The consent popup system known as the “Transparency & Consent Framework” (TCF) is on 80% of the European internet. The tracking industry claimed it was a measure to comply with the GDPR. Today, GDPR enforcers ruled that this consent spam has, in fact, deprived hundreds of millions of Europeans of their fundamental rights.

The decision affects the advertising arms of Google, Microsoft and Amazon. All of the data collected through the TCF had to be deleted.

6. Software and services

With awaress of privacy concerns growing in both the general population and among business owners, software developers and service providers have started to take note. Privacy-focused software has always existed, but the range has expanded greatly over the past few years, especially for software aimed at businesses.

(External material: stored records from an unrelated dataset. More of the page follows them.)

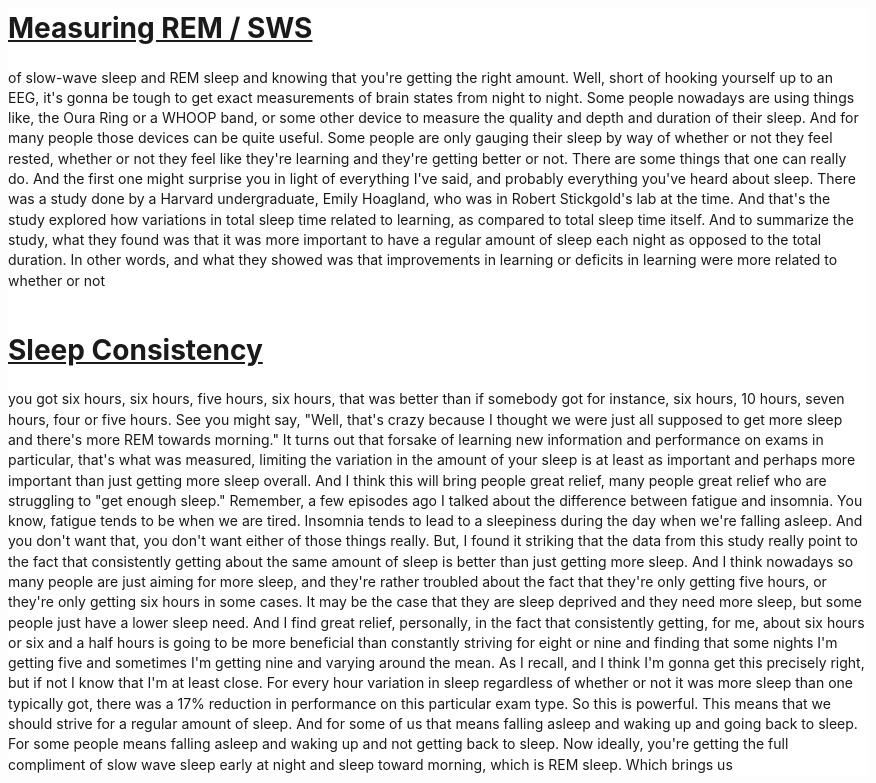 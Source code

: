 # [Measuring REM / SWS](http://www.youtube.com/watch?v=FFwA0QFmpQ4&t=3100)

of slow-wave sleep and REM sleep and knowing that you're getting the
right amount. Well, short of hooking yourself up to an EEG, it's gonna
be tough to get exact measurements of brain states from night to
night. Some people nowadays are using things like, the Oura Ring or a
WHOOP band, or some other device to measure the quality and depth and
duration of their sleep. And for many people those devices can be
quite useful. Some people are only gauging their sleep by way of
whether or not they feel rested, whether or not they feel like they're
learning and they're getting better or not. There are some things that
one can really do. And the first one might surprise you in light of
everything I've said, and probably everything you've heard about
sleep. There was a study done by a Harvard undergraduate, Emily
Hoagland, who was in Robert Stickgold's lab at the time. And that's
the study explored how variations in total sleep time related to
learning, as compared to total sleep time itself. And to summarize the
study, what they found was that it was more important to have a
regular amount of sleep each night as opposed to the total duration.
In other words, and what they showed was that improvements in learning
or deficits in learning were more related to whether or not

# [Sleep Consistency](http://www.youtube.com/watch?v=FFwA0QFmpQ4&t=3195)

you got six hours, six hours, five hours, six hours, that was better
than if somebody got for instance, six hours, 10 hours, seven hours,
four or five hours. See you might say, "Well, that's crazy because I
thought we were just all supposed to get more sleep and there's more
REM towards morning." It turns out that forsake of learning new
information and performance on exams in particular, that's what was
measured, limiting the variation in the amount of your sleep is at
least as important and perhaps more important than just getting more
sleep overall. And I think this will bring people great relief, many
people great relief who are struggling to "get enough sleep."
Remember, a few episodes ago I talked about the difference between
fatigue and insomnia. You know, fatigue tends to be when we are tired.
Insomnia tends to lead to a sleepiness during the day when we're
falling asleep. And you don't want that, you don't want either of
those things really. But, I found it striking that the data from this
study really point to the fact that consistently getting about the
same amount of sleep is better than just getting more sleep. And I
think nowadays so many people are just aiming for more sleep, and
they're rather troubled about the fact that they're only getting five
hours, or they're only getting six hours in some cases. It may be the
case that they are sleep deprived and they need more sleep, but some
people just have a lower sleep need. And I find great relief,
personally, in the fact that consistently getting, for me, about six
hours or six and a half hours is going to be more beneficial than
constantly striving for eight or nine and finding that some nights I'm
getting five and sometimes I'm getting nine and varying around the
mean. As I recall, and I think I'm gonna get this precisely right, but
if not I know that I'm at least close. For every hour variation in
sleep regardless of whether or not it was more sleep than one
typically got, there was a 17% reduction in performance on this
particular exam type. So this is powerful. This means that we should
strive for a regular amount of sleep. And for some of us that means
falling asleep and waking up and going back to sleep. For some people
means falling asleep and waking up and not getting back to sleep. Now
ideally, you're getting the full compliment of slow wave sleep early
at night and sleep toward morning, which is REM sleep. Which brings us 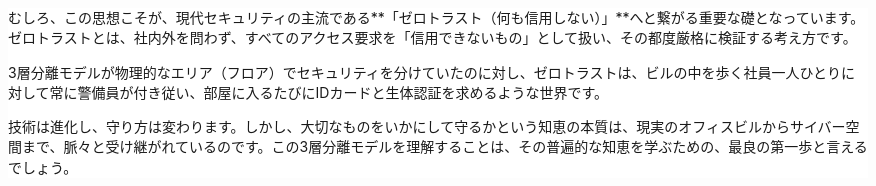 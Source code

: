 むしろ、この思想こそが、現代セキュリティの主流である**「ゼロトラスト（何も信用しない）」**へと繋がる重要な礎となっています。ゼロトラストとは、社内外を問わず、すべてのアクセス要求を「信用できないもの」として扱い、その都度厳格に検証する考え方です。

3層分離モデルが物理的なエリア（フロア）でセキュリティを分けていたのに対し、ゼロトラストは、ビルの中を歩く社員一人ひとりに対して常に警備員が付き従い、部屋に入るたびにIDカードと生体認証を求めるような世界です。

技術は進化し、守り方は変わります。しかし、大切なものをいかにして守るかという知恵の本質は、現実のオフィスビルからサイバー空間まで、脈々と受け継がれているのです。この3層分離モデルを理解することは、その普遍的な知恵を学ぶための、最良の第一歩と言えるでしょう。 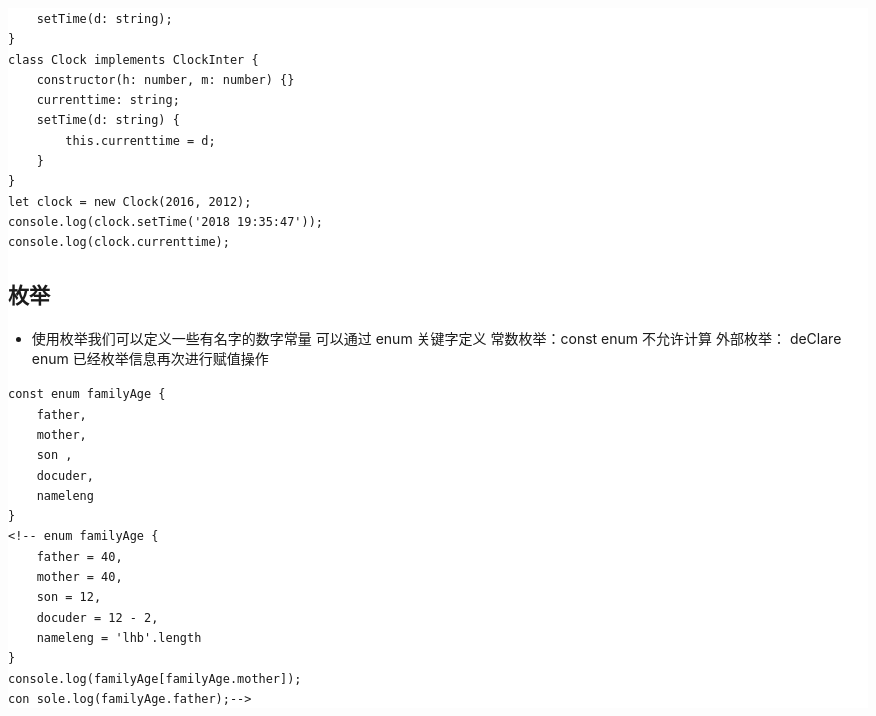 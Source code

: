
 ```code
    setTime(d: string);
}
class Clock implements ClockInter {
    constructor(h: number, m: number) {}
    currenttime: string;
    setTime(d: string) {
        this.currenttime = d;
    }
}
let clock = new Clock(2016, 2012);
console.log(clock.setTime('2018 19:35:47'));
console.log(clock.currenttime);
```

## 枚举

-   使用枚举我们可以定义一些有名字的数字常量 可以通过 enum 关键字定义
    常数枚举：const enum 不允许计算
    外部枚举： deClare enum 已经枚举信息再次进行赋值操作

```code
const enum familyAge {
    father,
    mother,
    son ,
    docuder,
    nameleng
}
<!-- enum familyAge {
    father = 40,
    mother = 40,
    son = 12,
    docuder = 12 - 2,
    nameleng = 'lhb'.length
}
console.log(familyAge[familyAge.mother]);
con sole.log(familyAge.father);-->
```
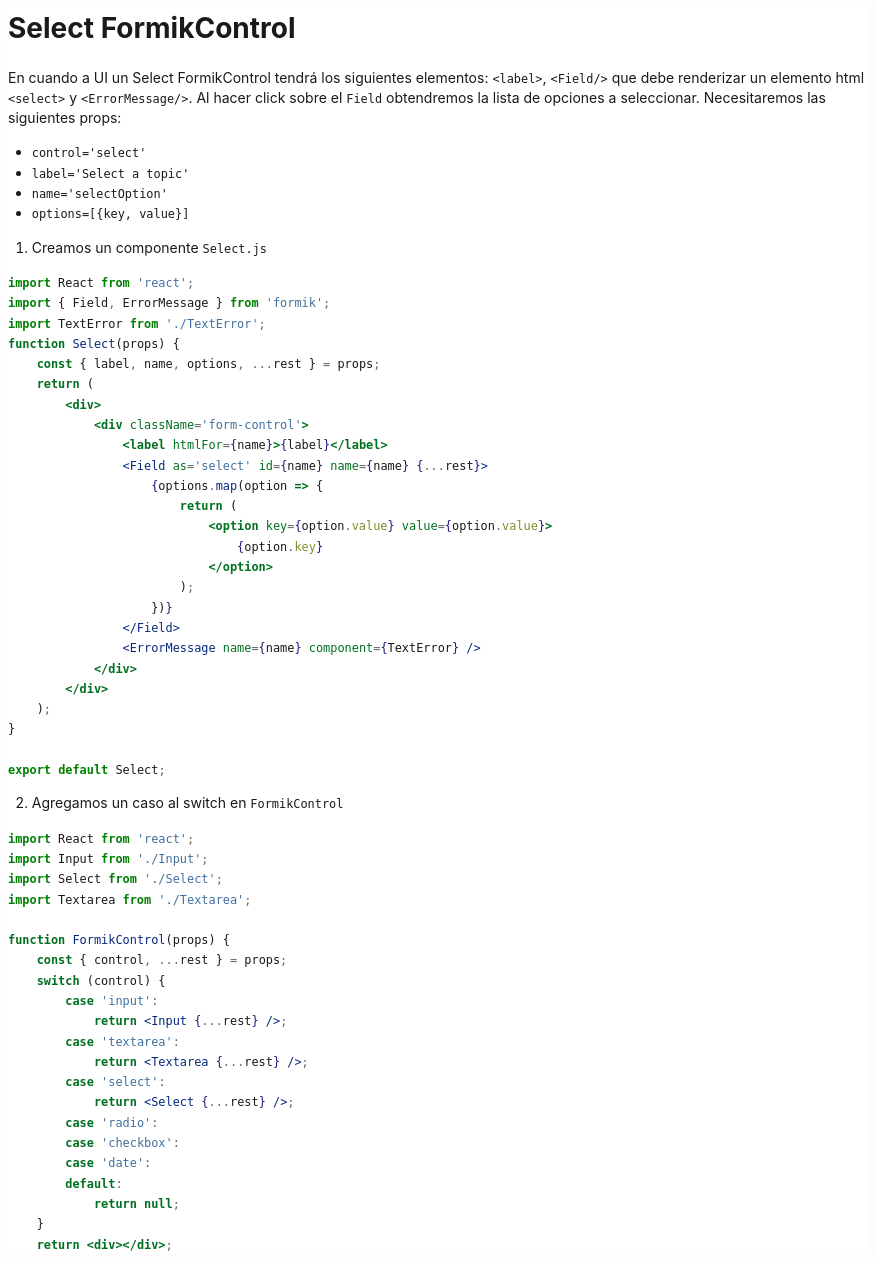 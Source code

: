 # Select FormikControl
En cuando a UI un Select FormikControl tendrá los siguientes elementos: `<label>`, `<Field/>` que debe renderizar un elemento html `<select>` y `<ErrorMessage/>`.
Al hacer click sobre el `Field` obtendremos la lista de opciones a seleccionar.
Necesitaremos las siguientes props:
* `control='select'`
* `label='Select a topic'`
* `name='selectOption'`
* `options=[{key, value}]`

1. Creamos un componente `Select.js`
```jsx
import React from 'react';
import { Field, ErrorMessage } from 'formik';
import TextError from './TextError';
function Select(props) {
	const { label, name, options, ...rest } = props;
	return (
		<div>
			<div className='form-control'>
				<label htmlFor={name}>{label}</label>
				<Field as='select' id={name} name={name} {...rest}>
					{options.map(option => {
						return (
							<option key={option.value} value={option.value}>
								{option.key}
							</option>
						);
					})}
				</Field>
				<ErrorMessage name={name} component={TextError} />
			</div>
		</div>
	);
}

export default Select;

```

2. Agregamos un caso al switch en `FormikControl`
```jsx
import React from 'react';
import Input from './Input';
import Select from './Select';
import Textarea from './Textarea';

function FormikControl(props) {
	const { control, ...rest } = props;
	switch (control) {
		case 'input':
			return <Input {...rest} />;
		case 'textarea':
			return <Textarea {...rest} />;
		case 'select':
			return <Select {...rest} />;
		case 'radio':
		case 'checkbox':
		case 'date':
		default:
			return null;
	}
	return <div></div>;
```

With that in mind, it’s never been easier to find an alternative and switch to software that has a privacy edge. Below Radar’s Resources area is filled with options across a wide range of software types including analytics, email, newsletters and more.

Wrapping up

Whatever the reason for changing, there are business benefits to moving towards privacy-respecting marketing models. For instance, organisations that adopt this approach may be able to:

  • Boost trust among customers/users

  • More closely align marketing strategies with core organisational goals

  • Improve the experience of using their services

  • Reduce litigation risks

  • Build sustainable marketing methods that don’t rely on adtech’s algorithms

  • Save on expensive surveillance ads or spend that money on other marketing methods

We’ve already seen how some businesses are starting to take action, and a growing number are joining Below Radar, too.

Whatever the real or perceived costs of doing business in a privacy-conscious way, we’re headed towards a place that’s more privacy-focused, not less.

Organisations will have to look to more privacy-respecting marketing at some point. That might be because they realise there’s an ethical conflict, a data gap, inaccurate analytics or they’re forced to comply with data laws.

The effects of these factors might take some time to come through, but they are coming. For businesses who want to get ahead of the curve, privacy’s time is now.